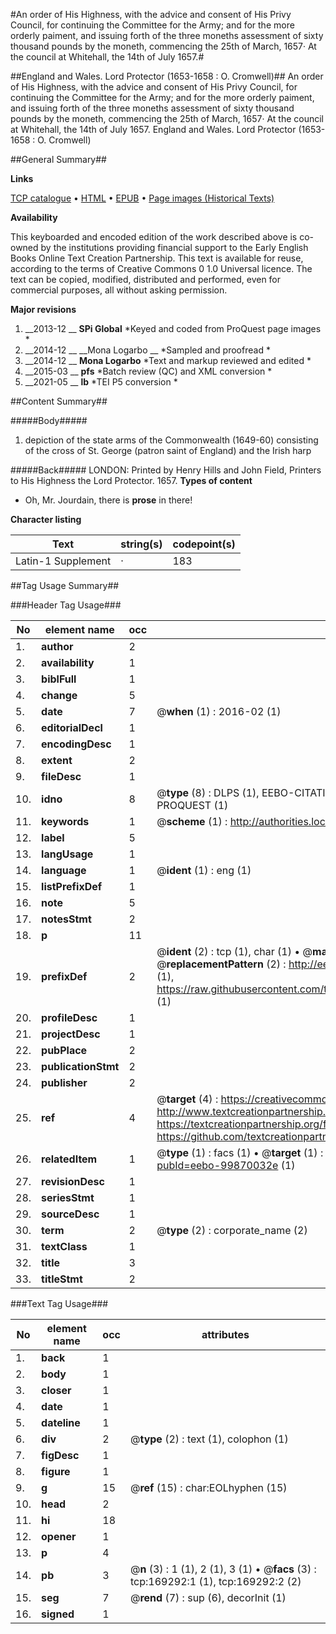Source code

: #An order of His Highness, with the advice and consent of His Privy Council, for continuing the Committee for the Army; and for the more orderly paiment, and issuing forth of the three moneths assessment of sixty thousand pounds by the moneth, commencing the 25th of March, 1657· At the council at Whitehall, the 14th of July 1657.#

##England and Wales. Lord Protector (1653-1658 : O. Cromwell)##
An order of His Highness, with the advice and consent of His Privy Council, for continuing the Committee for the Army; and for the more orderly paiment, and issuing forth of the three moneths assessment of sixty thousand pounds by the moneth, commencing the 25th of March, 1657· At the council at Whitehall, the 14th of July 1657.
England and Wales. Lord Protector (1653-1658 : O. Cromwell)

##General Summary##

**Links**

[TCP catalogue](http://www.ota.ox.ac.uk/tcp/)  • 
[HTML](http://tei.it.ox.ac.uk/tcp/Texts-HTML/free/A84/A84418.html)  • 
[EPUB](http://tei.it.ox.ac.uk/tcp/Texts-EPUB/free/A84/A84418.epub) • 
[Page images (Historical Texts)](https://historicaltexts.jisc.ac.uk/eebo-99870032e)

**Availability**

This keyboarded and encoded edition of the work described above is co-owned by the
    institutions providing financial support to the Early English Books Online Text Creation
    Partnership. This text is available for reuse, according to the terms of  Creative Commons 0 1.0 Universal
    licence. The text can be copied, modified, distributed and performed, even for commercial
    purposes, all without asking permission.

**Major revisions**

1. __2013-12 __ __SPi Global__ *Keyed and coded from ProQuest page images *
1. __2014-12 __ __Mona Logarbo __ *Sampled and proofread *
1. __2014-12 __ __Mona Logarbo__ *Text and markup reviewed and edited *
1. __2015-03 __ __pfs__ *Batch review (QC) and XML conversion *
1. __2021-05 __ __lb__ *TEI P5 conversion *

##Content Summary##

#####Body#####

1. depiction of the state arms of the Commonwealth (1649-60) consisting of the cross of St. George (patron saint of England) and the Irish harp

#####Back#####
LONDON: Printed by Henry Hills and John Field, Printers to His Highness the Lord Protector. 1657.
**Types of content**

  * Oh, Mr. Jourdain, there is **prose** in there!

**Character listing**


|Text|string(s)|codepoint(s)|
|---|---|---|
|Latin-1 Supplement|·|183|

##Tag Usage Summary##

###Header Tag Usage###

|No|element name|occ|attributes|
|---|---|---|---|
|1.|__author__|2||
|2.|__availability__|1||
|3.|__biblFull__|1||
|4.|__change__|5||
|5.|__date__|7| @__when__ (1) : 2016-02 (1)|
|6.|__editorialDecl__|1||
|7.|__encodingDesc__|1||
|8.|__extent__|2||
|9.|__fileDesc__|1||
|10.|__idno__|8| @__type__ (8) : DLPS (1), EEBO-CITATION (1), VID (1), EEBO-PROQUEST (1), STC (3), PROQUEST (1)|
|11.|__keywords__|1| @__scheme__ (1) : http://authorities.loc.gov/ (1)|
|12.|__label__|5||
|13.|__langUsage__|1||
|14.|__language__|1| @__ident__ (1) : eng (1)|
|15.|__listPrefixDef__|1||
|16.|__note__|5||
|17.|__notesStmt__|2||
|18.|__p__|11||
|19.|__prefixDef__|2| @__ident__ (2) : tcp (1), char (1)  •  @__matchPattern__ (2) : ([0-9\-]+):([0-9IVX]+) (1), (.+) (1)  •  @__replacementPattern__ (2) : http://eebo.chadwyck.com/downloadtiff?vid=$1&page=$2 (1), https://raw.githubusercontent.com/textcreationpartnership/Texts/master/tcpchars.xml#$1 (1)|
|20.|__profileDesc__|1||
|21.|__projectDesc__|1||
|22.|__pubPlace__|2||
|23.|__publicationStmt__|2||
|24.|__publisher__|2||
|25.|__ref__|4| @__target__ (4) : https://creativecommons.org/publicdomain/zero/1.0/ (1), http://www.textcreationpartnership.org/docs/. (1), https://textcreationpartnership.org/faq/#faq05 (1), https://github.com/textcreationpartnership (1)|
|26.|__relatedItem__|1| @__type__ (1) : facs (1)  •  @__target__ (1) : https://data.historicaltexts.jisc.ac.uk/view?pubId=eebo-99870032e (1)|
|27.|__revisionDesc__|1||
|28.|__seriesStmt__|1||
|29.|__sourceDesc__|1||
|30.|__term__|2| @__type__ (2) : corporate_name (2)|
|31.|__textClass__|1||
|32.|__title__|3||
|33.|__titleStmt__|2||


###Text Tag Usage###

|No|element name|occ|attributes|
|---|---|---|---|
|1.|__back__|1||
|2.|__body__|1||
|3.|__closer__|1||
|4.|__date__|1||
|5.|__dateline__|1||
|6.|__div__|2| @__type__ (2) : text (1), colophon (1)|
|7.|__figDesc__|1||
|8.|__figure__|1||
|9.|__g__|15| @__ref__ (15) : char:EOLhyphen (15)|
|10.|__head__|2||
|11.|__hi__|18||
|12.|__opener__|1||
|13.|__p__|4||
|14.|__pb__|3| @__n__ (3) : 1 (1), 2 (1), 3 (1)  •  @__facs__ (3) : tcp:169292:1 (1), tcp:169292:2 (2)|
|15.|__seg__|7| @__rend__ (7) : sup (6), decorInit (1)|
|16.|__signed__|1||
━━━━━━━━━━━━━━━━━━━━
_WHAT IS EXPECTED_. A single number is the answer: how many lines of the material above hold the word "jisc"?

_YOUR RESPONSE_. 2